Seventy-odd miles to the west of Green Spirit Farms is another vertical farm called FarmedHere in Bedford Park, Chicago. What was once an old corrugated-box facility has now been re-purposed into an urban farm. Just like Green Spirit Farms, this indoor vertical farm grows vegetables under the pink light of LEDs, but makes use of a food growing system called aquaponics, where plants and fish are grown together in one integrated system.
Tilapia fish, free of hormones, are grown in specialized tanks. The water with fish effluents — the source of nutrients for plant growth — is circulated among the plant beds. The plants, growing in a soil-less medium, absorb the nutrients and clean the water.
The water is then circulated back to the fish tanks, which keeps the tilapia flourishing. Both the fish and the greens are sold as food. This system, which grows 100% organic produce while generating no waste, has made FarmedHere the first USDA organic certified vertical indoor farm in the country.

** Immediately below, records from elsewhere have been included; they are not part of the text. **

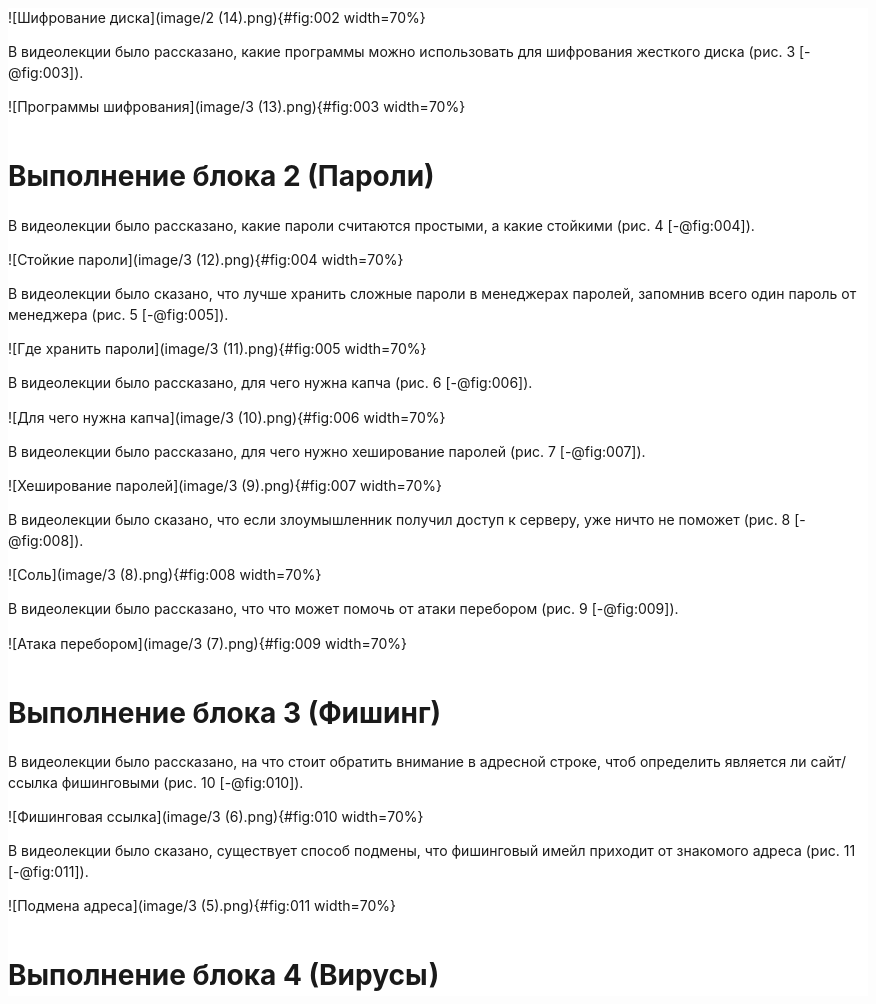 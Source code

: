 ![Шифрование диска](image/2 (14).png){#fig:002 width=70%}

В видеолекции было рассказано, какие программы можно использовать для шифрования жесткого диска  (рис. 3 [-@fig:003]).

![Программы шифрования](image/3 (13).png){#fig:003 width=70%}

# Выполнение блока 2 (Пароли)

В видеолекции было рассказано, какие пароли считаются простыми, а какие стойкими (рис. 4 [-@fig:004]).

![Стойкие пароли](image/3 (12).png){#fig:004 width=70%}

В видеолекции было сказано, что лучше хранить сложные пароли в менеджерах паролей, запомнив всего один пароль от менеджера (рис. 5 [-@fig:005]).

![Где хранить пароли](image/3 (11).png){#fig:005 width=70%}

В видеолекции было рассказано, для чего нужна капча (рис. 6 [-@fig:006]).

![Для чего нужна капча](image/3 (10).png){#fig:006 width=70%}

В видеолекции было рассказано, для чего нужно хеширование паролей (рис. 7 [-@fig:007]).

![Хеширование паролей](image/3 (9).png){#fig:007 width=70%}

В видеолекции было сказано, что если злоумышленник получил доступ к серверу, уже ничто не поможет (рис. 8 [-@fig:008]).

![Соль](image/3 (8).png){#fig:008 width=70%}

В видеолекции было рассказано, что что может помочь от атаки перебором (рис. 9 [-@fig:009]).

![Атака перебором](image/3 (7).png){#fig:009 width=70%}

# Выполнение блока 3 (Фишинг)

В видеолекции было рассказано, на что стоит обратить внимание в адресной строке, чтоб определить является ли сайт/ссылка фишинговыми (рис. 10 [-@fig:010]).

![Фишинговая ссылка](image/3 (6).png){#fig:010 width=70%}

В видеолекции было сказано, существует способ подмены, что фишинговый имейл приходит от знакомого адреса (рис. 11 [-@fig:011]).

![Подмена адреса](image/3 (5).png){#fig:011 width=70%}

# Выполнение блока 4 (Вирусы)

With six layers of vertically stacked grow-beds covering an area of 90,000 square feet, the facility produces vegetables equivalent to that of a five-acre farm. With crops reaching maturity in about 30 days, half of what traditional farms experience, FarmedHere is able to meet the demands for salad greens, herbs, and decorative dressing, from seventy-nine grocery stores and vendors in and around Chicago.
Vertical farming is bringing fresh food to remote places that have been previously considered unsuitable for growing plants. Residents of the town of Jackson, Wyoming, beneath the snowcapped Tetons, no longer have to be dependent on food trucked from far-off Mexico and California. Instead, Vertical Harvest, a vertical farm now under construction, will soon be providing tomatoes, greens, and herbs year-round. Three stories high, the 13,500 square foot urban farm will produce an estimated 100,000 pounds of vegetables annually.
Along with the weather and climatic factors, circumstances arising from manmade disasters are also prompting entrepreneurs to start vertical farms. The nuclear disaster in Fukushima, in the wake of the 2011 earthquake and tsunami in Japan, irradiated much of the region’s farmland, leaving many people doubting the safety of their country’s food supply. To meet the ensuing food shortage, Shigeharu Shimamura, a plant physiologist, converted an abandoned semiconductor factory into an indoor farm. And today, encouraged by the government, there are more than one hundred vertical farms in Japan.
Vertical farms are not just restricted to growing leafy greens for immediate human consumption. Caliber Biotherapeutics, a pharmaceutical company in Bryan, Texas, grows 2.2 million plants in structures 18 stories high. Lit with LEDs, this plant production platform with a growing area of 150,000 square feet is being used to make new drugs and vaccines. In addition to providing an ideal environment to closely monitor and control plant growth, this indoor closed facility provides a protective barrier against possible diseases and contamination from the outside world.
At present most vertical farms are limited to growing leafy vegetables like basil, micro-greens, lettuce, arugula, kale and spinach, though some have been successful in growing carrots, radishes, strawberries and peppers on a commercial scale. Further research is needed to find suitable techniques to grow staple crops like rice, wheat and maize, or tubers, like potatoes.
Mankind is at the doorstep of yet another green revolution. The strides made in vertical farming — from a classroom idea to a commercially viable technology — in the last fifteen years are quite remarkable, but are just the beginning of a new world in farming.